But when you’ve been struggling with CP for years, and the last several of those years were of the self-employed, cobbling-a-living-together-from-all-your-random-skills variety, then you’ve got a whole different cobble-stoned, obstacle-laden road ahead of you. It looks more like this:

  • Call a bunch of places that advertise available space.
  • Find out which will accept Section 8 (which you anticipate getting in two to four months, since you’ve been on the waiting list for two years).
  • Plot out with military precision the bus routes you’ll need to take to go view the three or four units still on your list.
  • Cry, because you realize even with the bus routes you’ll end up walking three miles and you just cannot do it.
  • Cry more when the first landlord calls back and says that you took too long trying to arrange transportation and the unit is no longer available.
  • Talk to a friend – or more accurately, listen while friend talks you down off the ledge. Dig deep. Somehow, find your resolve again.
  • Start all over.
  • Find one possible apartment or house, then call the cab and go see it immediately (paying $12 for the one-way trip) and on the way, mentally pep-talk yourself up into your best, most positive, friendly, reliable persona so you can convince the landlord to rent to you despite the fact you’re self-employed and lost an apartment in eviction proceedings four years ago when the world fell in on you.
  • Which, by the way, is freakin’ exhausting, so after it’s over, collapse.

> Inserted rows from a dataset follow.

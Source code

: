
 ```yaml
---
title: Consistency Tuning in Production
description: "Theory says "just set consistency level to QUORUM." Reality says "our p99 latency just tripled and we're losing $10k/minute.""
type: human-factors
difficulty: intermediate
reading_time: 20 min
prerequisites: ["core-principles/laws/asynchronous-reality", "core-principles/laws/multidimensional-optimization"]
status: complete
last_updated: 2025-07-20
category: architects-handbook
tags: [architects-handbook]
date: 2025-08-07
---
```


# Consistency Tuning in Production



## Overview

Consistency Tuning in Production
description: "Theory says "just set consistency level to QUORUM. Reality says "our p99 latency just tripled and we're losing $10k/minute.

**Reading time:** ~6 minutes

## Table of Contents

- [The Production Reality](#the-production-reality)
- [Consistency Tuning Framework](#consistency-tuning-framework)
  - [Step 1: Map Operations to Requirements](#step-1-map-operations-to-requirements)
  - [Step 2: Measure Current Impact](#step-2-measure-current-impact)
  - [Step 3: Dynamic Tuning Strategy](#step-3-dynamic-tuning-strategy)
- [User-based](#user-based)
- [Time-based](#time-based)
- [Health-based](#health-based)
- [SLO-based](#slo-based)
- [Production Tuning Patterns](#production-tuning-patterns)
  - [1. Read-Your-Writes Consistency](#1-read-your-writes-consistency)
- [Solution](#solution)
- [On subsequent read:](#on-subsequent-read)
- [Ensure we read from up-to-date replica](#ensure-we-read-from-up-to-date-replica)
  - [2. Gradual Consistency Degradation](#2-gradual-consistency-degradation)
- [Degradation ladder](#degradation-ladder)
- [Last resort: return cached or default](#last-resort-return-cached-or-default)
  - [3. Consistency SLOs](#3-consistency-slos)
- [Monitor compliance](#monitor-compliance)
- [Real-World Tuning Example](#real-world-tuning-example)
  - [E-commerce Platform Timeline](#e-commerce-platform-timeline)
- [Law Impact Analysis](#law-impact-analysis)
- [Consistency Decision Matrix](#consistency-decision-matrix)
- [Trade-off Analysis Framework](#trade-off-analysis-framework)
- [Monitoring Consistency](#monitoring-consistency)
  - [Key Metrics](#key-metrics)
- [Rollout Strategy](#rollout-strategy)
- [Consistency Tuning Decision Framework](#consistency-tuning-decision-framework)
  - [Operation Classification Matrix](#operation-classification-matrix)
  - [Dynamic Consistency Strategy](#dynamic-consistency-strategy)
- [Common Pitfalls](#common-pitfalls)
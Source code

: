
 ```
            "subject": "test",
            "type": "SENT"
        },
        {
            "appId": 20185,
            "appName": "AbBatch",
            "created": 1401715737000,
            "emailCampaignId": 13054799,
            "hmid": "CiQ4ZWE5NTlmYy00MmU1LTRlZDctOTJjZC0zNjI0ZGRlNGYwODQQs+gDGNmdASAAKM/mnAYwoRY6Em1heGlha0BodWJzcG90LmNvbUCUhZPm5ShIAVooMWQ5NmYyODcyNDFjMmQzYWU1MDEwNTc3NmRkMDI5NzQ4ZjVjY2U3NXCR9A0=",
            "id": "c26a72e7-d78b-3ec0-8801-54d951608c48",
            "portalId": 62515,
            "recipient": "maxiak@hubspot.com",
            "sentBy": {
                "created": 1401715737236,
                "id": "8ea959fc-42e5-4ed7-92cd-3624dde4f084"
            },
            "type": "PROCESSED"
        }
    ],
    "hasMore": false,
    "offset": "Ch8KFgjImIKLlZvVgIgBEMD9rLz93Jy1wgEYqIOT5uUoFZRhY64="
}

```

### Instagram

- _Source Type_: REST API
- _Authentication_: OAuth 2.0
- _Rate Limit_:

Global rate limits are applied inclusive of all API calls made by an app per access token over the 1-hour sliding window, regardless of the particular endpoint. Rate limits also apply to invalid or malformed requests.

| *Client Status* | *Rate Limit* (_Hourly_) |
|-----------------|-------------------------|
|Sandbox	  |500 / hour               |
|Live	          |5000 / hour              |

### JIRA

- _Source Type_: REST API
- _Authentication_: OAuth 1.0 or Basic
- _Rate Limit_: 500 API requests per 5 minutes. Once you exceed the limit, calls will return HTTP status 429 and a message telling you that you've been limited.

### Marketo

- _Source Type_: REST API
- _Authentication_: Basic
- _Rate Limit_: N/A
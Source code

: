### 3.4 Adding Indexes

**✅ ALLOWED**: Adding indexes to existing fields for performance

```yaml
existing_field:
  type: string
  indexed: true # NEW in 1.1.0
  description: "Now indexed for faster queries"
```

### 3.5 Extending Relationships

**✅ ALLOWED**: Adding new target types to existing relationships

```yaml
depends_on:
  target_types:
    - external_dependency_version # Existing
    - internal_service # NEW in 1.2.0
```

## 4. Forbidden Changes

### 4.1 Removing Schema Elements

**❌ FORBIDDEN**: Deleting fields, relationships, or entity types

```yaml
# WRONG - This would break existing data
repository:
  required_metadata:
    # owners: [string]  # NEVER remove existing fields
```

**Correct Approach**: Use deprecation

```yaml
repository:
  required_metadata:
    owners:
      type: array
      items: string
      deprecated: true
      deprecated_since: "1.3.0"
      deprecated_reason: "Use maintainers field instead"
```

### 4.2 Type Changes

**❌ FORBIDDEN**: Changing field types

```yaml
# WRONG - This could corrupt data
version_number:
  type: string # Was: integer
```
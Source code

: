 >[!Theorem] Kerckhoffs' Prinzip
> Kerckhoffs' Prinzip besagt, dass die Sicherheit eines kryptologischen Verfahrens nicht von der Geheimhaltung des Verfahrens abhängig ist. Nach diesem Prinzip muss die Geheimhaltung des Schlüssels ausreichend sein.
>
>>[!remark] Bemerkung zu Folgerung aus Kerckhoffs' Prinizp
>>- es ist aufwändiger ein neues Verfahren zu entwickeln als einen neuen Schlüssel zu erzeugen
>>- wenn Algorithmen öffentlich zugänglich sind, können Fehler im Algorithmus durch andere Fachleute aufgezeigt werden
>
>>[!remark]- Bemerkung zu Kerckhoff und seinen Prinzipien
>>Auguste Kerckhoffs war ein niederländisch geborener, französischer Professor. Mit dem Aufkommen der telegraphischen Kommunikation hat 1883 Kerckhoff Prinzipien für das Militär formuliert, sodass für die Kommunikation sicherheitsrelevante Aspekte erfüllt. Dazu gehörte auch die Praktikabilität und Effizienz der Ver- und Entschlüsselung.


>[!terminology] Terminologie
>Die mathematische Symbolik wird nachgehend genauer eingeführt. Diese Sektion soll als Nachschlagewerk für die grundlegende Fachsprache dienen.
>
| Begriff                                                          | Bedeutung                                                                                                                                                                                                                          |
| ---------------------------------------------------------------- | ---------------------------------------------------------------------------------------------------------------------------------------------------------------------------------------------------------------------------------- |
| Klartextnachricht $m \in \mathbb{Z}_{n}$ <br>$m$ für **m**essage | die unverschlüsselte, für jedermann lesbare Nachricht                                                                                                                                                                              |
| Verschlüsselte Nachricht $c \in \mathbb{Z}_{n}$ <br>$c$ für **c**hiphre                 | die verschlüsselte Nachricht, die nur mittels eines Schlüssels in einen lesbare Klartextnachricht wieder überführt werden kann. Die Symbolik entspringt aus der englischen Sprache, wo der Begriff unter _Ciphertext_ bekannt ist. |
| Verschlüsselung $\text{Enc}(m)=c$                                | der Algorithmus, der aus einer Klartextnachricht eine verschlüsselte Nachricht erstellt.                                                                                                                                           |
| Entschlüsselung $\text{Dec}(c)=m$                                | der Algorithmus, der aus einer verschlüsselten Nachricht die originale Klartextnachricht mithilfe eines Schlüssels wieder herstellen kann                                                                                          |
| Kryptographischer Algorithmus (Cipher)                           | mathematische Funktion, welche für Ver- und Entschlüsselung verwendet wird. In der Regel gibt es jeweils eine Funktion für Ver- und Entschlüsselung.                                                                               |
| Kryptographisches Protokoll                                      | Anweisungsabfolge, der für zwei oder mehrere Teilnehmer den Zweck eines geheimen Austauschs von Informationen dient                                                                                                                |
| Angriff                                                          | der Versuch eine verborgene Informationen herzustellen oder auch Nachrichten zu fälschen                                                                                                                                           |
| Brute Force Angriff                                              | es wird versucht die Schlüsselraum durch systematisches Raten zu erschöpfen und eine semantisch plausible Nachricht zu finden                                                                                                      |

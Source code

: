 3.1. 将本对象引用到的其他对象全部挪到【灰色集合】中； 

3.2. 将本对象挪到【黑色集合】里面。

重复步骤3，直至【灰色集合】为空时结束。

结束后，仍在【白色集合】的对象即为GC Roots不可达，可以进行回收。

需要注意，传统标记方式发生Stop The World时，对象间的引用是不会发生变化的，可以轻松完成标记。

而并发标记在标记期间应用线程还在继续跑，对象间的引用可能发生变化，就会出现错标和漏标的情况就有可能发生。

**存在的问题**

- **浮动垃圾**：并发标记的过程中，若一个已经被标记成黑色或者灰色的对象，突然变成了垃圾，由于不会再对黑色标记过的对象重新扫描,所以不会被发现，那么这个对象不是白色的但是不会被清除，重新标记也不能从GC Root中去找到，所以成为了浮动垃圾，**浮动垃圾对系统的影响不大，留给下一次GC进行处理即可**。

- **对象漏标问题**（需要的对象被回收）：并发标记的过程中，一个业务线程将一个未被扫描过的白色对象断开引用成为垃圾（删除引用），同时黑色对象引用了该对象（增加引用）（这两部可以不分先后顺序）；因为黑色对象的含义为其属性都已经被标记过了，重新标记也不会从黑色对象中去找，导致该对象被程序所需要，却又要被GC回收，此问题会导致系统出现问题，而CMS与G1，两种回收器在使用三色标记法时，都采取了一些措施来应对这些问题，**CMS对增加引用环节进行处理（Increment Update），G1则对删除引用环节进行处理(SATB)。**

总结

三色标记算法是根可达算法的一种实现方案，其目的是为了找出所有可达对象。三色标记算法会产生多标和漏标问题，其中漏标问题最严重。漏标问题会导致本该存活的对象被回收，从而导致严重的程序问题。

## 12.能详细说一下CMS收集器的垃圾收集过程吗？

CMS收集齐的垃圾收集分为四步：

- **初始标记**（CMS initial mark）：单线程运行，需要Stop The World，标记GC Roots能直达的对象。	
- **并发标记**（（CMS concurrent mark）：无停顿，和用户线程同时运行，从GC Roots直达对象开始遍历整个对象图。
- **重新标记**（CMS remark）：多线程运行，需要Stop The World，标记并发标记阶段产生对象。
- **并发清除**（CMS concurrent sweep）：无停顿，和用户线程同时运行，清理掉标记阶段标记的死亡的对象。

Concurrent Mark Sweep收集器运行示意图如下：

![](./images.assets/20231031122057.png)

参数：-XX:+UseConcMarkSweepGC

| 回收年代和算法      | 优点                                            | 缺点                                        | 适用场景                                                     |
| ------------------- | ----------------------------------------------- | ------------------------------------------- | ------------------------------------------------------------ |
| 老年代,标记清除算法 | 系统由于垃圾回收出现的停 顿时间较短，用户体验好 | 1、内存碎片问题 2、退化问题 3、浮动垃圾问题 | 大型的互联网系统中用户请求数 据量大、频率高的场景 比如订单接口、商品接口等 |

Rinse and repeat as needed.

But here’s where the universe surprised me big time: That first cab ride?

Ended in a signed lease.

For a beautiful 900 square foot 2-bedroom 1945-built cottage with hardwood floors.

And despite the lack of heat and the piss-poor water flow, I LOVE THIS PLACE SO MUCH.

(Although I do have to get wi-fi installed. This every-day-trek-to-the-coffee-shop is good for my body but bad for the wallet.)

So, the lesson I took from all that goes something like this: “Plan for the worst, but be open to the possibility that God might throw you a curve ball and really delight you with an unforeseen assist.”

Which left only the biggest, baddest dragon of all …

Actually Moving

“How many times have I moved in my life?”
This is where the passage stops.